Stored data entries
★ ★ ★

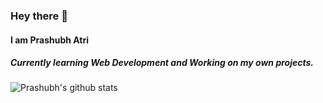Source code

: ### Hey there 👋
#### I am Prashubh Atri
##### Currently learning Web Development and Working on my own projects.
![Prashubh's github stats](https://github-readme-stats.vercel.app/api?username=PrashubhAtri&show_icons=true&hide_border=true)
<!--
**PrashubhAtri/PrashubhAtri** is a ✨ _special_ ✨ repository because its `README.md` (this file) appears on your GitHub profile.

Here are some ideas to get you started:

- 🔭 I’m currently working on ...
- 🌱 I’m currently learning ...
- 👯 I’m looking to collaborate on ...
- 🤔 I’m looking for help with ...
- 💬 Ask me about ...
- 📫 How to reach me: ...
- 😄 Pronouns: ...
- ⚡ Fun fact: ...
-->
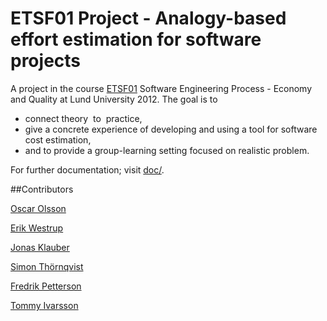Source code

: # ETSF01 Project - Analogy-based effort estimation for software projects
A project in the course [ETSF01](http://cs.lth.se/english/course/etsf01/) Software Engineering Process - Economy and Quality at Lund University 2012. The goal is to 

* connect theory  to  practice,
* give a concrete experience of developing and using a tool for software cost estimation,
* and to provide a group-learning setting focused on realistic problem.

For further documentation; visit [doc/](https://github.com/erikw/etsf01_project/tree/master/doc).

##Contributors

[Oscar Olsson](https://github.com/DrunkenInfant)

[Erik Westrup](https://github.com/erikw)

[Jonas Klauber](https://github.com/allanjonas)

[Simon Thörnqvist](https://github.com/drowzyorginal)

[Fredrik Petterson](https://github.com/hyperremix)

[Tommy Ivarsson](https://github.com/tomeo)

★ ★ ★

• THE TASK: The goal is an exact reprint of the entries, leaving out the pictures.

• THE ANSWER:
Source code

: ### Hey there 👋
#### I am Prashubh Atri
##### Currently learning Web Development and Working on my own projects.
![Prashubh's github stats](https://github-readme-stats.vercel.app/api?username=PrashubhAtri&show_icons=true&hide_border=true)
<!--
**PrashubhAtri/PrashubhAtri** is a ✨ _special_ ✨ repository because its `README.md` (this file) appears on your GitHub profile.

Here are some ideas to get you started:

- 🔭 I’m currently working on ...
- 🌱 I’m currently learning ...
- 👯 I’m looking to collaborate on ...
- 🤔 I’m looking for help with ...
- 💬 Ask me about ...
- 📫 How to reach me: ...
- 😄 Pronouns: ...
- ⚡ Fun fact: ...
-->
Source code

: # ETSF01 Project - Analogy-based effort estimation for software projects
A project in the course [ETSF01](http://cs.lth.se/english/course/etsf01/) Software Engineering Process - Economy and Quality at Lund University 2012. The goal is to 

* connect theory  to  practice,
* give a concrete experience of developing and using a tool for software cost estimation,
* and to provide a group-learning setting focused on realistic problem.

For further documentation; visit [doc/](https://github.com/erikw/etsf01_project/tree/master/doc).

##Contributors

[Oscar Olsson](https://github.com/DrunkenInfant)

[Erik Westrup](https://github.com/erikw)

[Jonas Klauber](https://github.com/allanjonas)

[Simon Thörnqvist](https://github.com/drowzyorginal)

[Fredrik Petterson](https://github.com/hyperremix)

[Tommy Ivarsson](https://github.com/tomeo)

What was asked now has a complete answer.